> **Task item**: In the material below, how many lines contain "alert"? Answer with the number alone.
+===+
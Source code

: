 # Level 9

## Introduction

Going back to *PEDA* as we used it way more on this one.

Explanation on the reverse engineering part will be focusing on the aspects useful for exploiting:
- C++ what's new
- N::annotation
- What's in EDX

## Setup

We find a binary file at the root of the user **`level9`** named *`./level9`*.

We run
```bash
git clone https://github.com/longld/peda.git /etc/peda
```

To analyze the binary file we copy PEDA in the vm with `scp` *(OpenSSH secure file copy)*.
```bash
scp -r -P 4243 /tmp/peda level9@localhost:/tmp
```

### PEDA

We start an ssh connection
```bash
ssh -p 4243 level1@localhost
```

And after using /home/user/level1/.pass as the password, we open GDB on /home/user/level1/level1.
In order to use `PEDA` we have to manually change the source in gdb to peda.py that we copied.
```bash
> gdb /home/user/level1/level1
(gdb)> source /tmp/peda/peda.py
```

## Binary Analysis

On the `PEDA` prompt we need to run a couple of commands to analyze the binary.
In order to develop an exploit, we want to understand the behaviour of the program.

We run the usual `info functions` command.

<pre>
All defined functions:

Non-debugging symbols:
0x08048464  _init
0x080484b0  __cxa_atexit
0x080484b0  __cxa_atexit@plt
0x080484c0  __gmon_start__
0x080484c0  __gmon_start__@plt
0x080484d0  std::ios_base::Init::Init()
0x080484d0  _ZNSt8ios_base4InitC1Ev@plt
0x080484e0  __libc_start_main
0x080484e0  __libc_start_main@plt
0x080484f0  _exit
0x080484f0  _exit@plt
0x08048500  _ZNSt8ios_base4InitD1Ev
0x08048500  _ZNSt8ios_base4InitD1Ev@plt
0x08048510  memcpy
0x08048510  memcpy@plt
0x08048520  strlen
+===+
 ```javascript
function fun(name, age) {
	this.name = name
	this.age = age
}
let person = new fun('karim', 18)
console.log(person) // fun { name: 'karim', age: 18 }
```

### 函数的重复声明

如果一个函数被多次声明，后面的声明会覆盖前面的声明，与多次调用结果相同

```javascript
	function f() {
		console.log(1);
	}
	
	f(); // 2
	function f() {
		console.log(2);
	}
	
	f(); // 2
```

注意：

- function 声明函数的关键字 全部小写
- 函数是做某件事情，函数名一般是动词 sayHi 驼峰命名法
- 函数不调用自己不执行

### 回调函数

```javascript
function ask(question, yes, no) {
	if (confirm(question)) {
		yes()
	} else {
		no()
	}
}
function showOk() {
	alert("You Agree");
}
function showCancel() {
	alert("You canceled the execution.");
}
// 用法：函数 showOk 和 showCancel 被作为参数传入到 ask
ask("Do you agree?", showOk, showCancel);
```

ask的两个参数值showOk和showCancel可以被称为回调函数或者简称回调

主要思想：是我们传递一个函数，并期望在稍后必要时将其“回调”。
+===+
> **Reply to the exercise**: 2